1. An anti-sparking circuit, comprising:

the power supply module, the analog switch circuit and the overcurrent protection module;

the analog switch circuit comprises a resistor loop module, a first switch module and a second switch module;

the positive end of the power supply module is connected with one end of the resistance loop module, the negative end of the power supply module is grounded, the other end of the resistance loop module is connected with one end of the first switch module, the other end of the first switch module is grounded, the other end of the resistance loop module is also connected with one end of the second switch module, and the other end of the second switch module is connected with the positive end of the power supply module;

the other end of the resistance loop module is also connected with the overcurrent protection module.

2. An anti-ignition circuit according to claim 1, wherein the power supply module comprises at least a DC power supply module comprising at least a positive terminal pin 1, a negative terminal pin 2 and a negative terminal pin 3;

wherein the negative terminal pin 2 and the negative terminal pin 3 are respectively grounded.

3. An anti-sparking circuit as claimed in claim 2, wherein said resistive circuit module comprises at least N parallel connected resistive modules of a predetermined resistance value, wherein N is an integer greater than 1;

the positive terminal pin 1 is connected with one end of a resistor module, and the other end of the resistor module is connected with the VCC power supply end.
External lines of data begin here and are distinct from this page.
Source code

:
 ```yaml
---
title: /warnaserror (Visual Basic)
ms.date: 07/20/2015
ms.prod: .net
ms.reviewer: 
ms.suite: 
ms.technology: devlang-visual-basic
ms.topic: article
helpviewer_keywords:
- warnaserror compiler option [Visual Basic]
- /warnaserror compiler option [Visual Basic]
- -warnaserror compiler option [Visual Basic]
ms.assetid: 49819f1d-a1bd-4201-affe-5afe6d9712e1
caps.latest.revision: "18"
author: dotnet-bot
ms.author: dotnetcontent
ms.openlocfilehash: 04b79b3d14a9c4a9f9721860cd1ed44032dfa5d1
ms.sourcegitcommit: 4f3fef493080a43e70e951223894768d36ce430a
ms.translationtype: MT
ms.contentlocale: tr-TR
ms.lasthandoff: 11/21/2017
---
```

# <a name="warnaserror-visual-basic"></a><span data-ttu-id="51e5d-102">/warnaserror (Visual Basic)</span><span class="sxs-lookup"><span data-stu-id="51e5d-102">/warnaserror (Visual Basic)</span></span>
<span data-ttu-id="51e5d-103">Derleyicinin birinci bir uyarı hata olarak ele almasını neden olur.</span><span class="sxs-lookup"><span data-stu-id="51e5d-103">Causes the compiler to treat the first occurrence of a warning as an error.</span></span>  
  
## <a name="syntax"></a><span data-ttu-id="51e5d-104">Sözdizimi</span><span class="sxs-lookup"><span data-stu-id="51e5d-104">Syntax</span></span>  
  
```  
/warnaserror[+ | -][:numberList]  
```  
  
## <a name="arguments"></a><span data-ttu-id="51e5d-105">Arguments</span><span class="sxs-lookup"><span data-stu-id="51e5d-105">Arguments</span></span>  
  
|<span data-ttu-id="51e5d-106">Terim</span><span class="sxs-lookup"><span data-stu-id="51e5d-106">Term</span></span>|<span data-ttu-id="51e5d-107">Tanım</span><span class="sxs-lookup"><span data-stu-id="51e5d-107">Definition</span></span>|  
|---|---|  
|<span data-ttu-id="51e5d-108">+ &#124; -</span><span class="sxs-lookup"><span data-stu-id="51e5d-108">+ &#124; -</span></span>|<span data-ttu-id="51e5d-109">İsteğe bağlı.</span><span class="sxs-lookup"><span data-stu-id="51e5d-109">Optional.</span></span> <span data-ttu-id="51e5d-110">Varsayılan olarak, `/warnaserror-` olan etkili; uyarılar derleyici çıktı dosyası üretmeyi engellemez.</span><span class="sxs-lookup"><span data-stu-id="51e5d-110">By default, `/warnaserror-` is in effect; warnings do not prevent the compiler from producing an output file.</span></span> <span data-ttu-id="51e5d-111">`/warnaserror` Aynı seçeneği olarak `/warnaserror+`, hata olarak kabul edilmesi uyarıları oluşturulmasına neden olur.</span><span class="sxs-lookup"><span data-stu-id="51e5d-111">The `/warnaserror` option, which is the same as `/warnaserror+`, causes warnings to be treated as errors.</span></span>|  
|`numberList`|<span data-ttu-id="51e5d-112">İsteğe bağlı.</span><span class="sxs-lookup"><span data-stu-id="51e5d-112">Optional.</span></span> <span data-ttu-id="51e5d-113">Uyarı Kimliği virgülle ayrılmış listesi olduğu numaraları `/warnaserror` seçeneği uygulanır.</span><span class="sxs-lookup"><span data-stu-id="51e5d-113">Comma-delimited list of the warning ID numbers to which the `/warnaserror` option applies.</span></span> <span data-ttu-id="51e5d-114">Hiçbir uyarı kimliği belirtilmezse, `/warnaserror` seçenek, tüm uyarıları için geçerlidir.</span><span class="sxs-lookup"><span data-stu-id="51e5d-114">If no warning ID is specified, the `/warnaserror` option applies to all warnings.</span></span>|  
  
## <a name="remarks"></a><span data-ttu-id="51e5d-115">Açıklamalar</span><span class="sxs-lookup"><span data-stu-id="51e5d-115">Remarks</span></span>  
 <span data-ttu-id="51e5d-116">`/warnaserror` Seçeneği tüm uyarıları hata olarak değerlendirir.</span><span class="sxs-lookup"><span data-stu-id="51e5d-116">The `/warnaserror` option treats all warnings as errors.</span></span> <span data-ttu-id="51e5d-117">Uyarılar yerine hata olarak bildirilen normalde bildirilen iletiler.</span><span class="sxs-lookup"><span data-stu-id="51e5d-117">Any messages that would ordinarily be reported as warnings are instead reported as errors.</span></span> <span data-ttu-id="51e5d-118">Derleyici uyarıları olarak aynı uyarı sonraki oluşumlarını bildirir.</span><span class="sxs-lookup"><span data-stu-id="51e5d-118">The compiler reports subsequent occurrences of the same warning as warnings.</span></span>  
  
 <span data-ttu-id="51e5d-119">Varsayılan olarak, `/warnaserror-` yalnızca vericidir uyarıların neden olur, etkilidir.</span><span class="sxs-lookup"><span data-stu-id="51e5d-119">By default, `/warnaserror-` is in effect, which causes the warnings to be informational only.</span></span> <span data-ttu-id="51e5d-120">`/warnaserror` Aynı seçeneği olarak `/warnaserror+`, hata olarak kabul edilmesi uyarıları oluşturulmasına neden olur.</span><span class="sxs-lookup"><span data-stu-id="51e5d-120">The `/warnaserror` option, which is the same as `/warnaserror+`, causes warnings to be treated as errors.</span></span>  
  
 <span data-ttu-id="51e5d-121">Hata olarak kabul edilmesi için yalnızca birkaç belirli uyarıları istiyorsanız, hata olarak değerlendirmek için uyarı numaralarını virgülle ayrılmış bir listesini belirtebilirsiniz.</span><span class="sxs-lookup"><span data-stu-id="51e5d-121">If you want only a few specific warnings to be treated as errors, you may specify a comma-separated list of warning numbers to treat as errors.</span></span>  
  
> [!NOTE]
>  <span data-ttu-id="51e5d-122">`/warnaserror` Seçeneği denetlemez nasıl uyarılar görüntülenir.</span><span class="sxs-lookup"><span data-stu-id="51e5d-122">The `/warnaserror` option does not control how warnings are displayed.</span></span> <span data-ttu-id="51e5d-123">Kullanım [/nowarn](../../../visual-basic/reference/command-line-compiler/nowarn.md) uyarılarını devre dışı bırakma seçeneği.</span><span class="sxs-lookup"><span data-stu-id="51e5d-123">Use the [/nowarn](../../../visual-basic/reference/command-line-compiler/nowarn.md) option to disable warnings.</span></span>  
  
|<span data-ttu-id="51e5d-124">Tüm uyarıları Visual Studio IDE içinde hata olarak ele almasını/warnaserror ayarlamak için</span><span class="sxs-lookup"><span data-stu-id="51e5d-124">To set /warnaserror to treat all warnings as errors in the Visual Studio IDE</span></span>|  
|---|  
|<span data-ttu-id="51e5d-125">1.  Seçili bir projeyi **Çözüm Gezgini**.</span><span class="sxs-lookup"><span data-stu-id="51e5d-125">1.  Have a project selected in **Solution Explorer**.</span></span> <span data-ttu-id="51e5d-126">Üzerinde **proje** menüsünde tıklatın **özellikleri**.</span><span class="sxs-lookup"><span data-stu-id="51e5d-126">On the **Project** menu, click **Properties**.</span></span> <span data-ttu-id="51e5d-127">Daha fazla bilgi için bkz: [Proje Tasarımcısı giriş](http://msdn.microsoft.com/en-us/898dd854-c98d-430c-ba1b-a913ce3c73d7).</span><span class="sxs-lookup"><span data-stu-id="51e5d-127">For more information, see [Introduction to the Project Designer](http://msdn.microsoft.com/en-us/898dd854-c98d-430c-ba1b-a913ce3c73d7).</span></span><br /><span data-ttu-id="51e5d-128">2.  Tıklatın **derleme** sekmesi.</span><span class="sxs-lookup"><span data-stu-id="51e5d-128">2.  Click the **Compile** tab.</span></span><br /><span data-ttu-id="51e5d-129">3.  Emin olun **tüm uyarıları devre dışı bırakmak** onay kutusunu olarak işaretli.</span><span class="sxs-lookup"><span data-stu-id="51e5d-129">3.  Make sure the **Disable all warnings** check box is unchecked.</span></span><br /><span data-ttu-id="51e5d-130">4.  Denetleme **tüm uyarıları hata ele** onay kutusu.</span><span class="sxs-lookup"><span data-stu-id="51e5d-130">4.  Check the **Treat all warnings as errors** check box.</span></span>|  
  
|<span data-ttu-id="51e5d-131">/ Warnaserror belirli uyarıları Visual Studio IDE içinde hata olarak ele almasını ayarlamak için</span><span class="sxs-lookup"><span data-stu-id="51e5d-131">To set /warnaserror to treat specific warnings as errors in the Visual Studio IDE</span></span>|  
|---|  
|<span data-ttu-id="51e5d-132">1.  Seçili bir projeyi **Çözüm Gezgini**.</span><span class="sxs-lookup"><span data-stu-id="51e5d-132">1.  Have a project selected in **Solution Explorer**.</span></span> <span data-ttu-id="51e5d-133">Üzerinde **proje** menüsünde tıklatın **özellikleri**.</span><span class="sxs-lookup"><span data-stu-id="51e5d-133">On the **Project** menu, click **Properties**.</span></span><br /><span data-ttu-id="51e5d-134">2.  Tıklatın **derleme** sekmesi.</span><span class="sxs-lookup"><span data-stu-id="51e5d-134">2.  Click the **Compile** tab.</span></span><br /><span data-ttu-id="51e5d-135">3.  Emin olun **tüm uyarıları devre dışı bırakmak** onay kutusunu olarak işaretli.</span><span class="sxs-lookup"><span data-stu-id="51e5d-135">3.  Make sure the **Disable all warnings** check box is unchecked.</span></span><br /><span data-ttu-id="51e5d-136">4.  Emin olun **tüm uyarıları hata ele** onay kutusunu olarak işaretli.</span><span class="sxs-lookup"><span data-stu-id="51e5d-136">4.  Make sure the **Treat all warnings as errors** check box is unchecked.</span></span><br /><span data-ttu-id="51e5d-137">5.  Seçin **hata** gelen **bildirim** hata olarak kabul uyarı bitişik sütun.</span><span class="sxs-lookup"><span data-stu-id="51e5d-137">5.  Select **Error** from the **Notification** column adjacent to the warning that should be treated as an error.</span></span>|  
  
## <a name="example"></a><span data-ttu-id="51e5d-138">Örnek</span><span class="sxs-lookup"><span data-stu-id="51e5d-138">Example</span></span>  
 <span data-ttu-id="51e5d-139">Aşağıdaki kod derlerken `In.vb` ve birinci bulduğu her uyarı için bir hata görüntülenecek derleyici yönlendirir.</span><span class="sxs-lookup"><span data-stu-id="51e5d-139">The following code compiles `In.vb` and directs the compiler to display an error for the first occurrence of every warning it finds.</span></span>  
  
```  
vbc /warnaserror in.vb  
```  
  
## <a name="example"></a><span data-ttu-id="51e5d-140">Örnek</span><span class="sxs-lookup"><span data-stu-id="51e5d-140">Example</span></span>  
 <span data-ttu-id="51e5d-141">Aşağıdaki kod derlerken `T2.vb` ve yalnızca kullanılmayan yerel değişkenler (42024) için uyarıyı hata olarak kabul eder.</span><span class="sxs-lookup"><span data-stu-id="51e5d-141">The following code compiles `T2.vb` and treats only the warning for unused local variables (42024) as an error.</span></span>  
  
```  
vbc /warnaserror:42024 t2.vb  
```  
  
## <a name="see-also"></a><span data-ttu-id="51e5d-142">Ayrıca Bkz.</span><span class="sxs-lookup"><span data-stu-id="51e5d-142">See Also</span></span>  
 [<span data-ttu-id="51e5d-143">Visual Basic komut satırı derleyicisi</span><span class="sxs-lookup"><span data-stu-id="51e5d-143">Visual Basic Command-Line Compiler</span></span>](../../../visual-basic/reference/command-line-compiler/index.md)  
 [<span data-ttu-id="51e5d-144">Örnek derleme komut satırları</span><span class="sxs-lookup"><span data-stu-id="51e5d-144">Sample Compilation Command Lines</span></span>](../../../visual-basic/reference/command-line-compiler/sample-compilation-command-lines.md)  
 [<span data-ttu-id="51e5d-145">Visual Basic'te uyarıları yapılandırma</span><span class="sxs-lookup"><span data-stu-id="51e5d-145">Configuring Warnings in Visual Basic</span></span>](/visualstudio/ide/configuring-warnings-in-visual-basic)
4. A fire protection circuit according to claim 3, wherein said switch module one comprises at least: resistor R4, resistor R5, resistor R6, transistor Q1, and capacitor C1.

5. An anti-sparking circuit as claimed in claim 4, wherein,

the other end of resistance module is connected with resistance R4's one end, and resistance R4's the other end is connected with electric capacity C1's one end, electric capacity C1's the other end ground connection, resistance R4's the other end still is connected with resistance R5's one end, resistance R5's the other end ground connection, resistance R4's the other end still is connected with triode Q1's base, triode Q1's projecting pole ground connection, triode Q1's collecting electrode is connected with resistance R6's one end.

6. An anti-sparking circuit as claimed in claim 5, wherein said second switch module comprises at least: a field effect transistor Q2, a capacitor C2 and a resistor R7.

7. An anti-sparking circuit as claimed in claim 6, wherein,

the other end of the resistor module is further connected with the source electrode of the field effect tube Q2, the grid electrode of the field effect tube Q2 is connected with one end of the capacitor C2, the grid electrode of the field effect tube Q2 is further connected with one end of the resistor R7, the other end of the capacitor C2 is connected with the positive electrode end pin 1, the other end of the resistor R7 is connected with the positive electrode end pin 1, the grid electrode of the field effect tube Q2 is further connected with the other end of the resistor R6, and the drain electrode of the field effect tube Q2 is connected with one end of the resistor module.

8. An anti-sparking circuit as claimed in claim 7, wherein said over-current protection module comprises at least a fuse assembly F.

9. An anti-sparking circuit as claimed in claim 8, wherein one end of said fuse assembly F is connected to the other end of said resistor module, the source of said fet Q2, and one end of said resistor R4, respectively.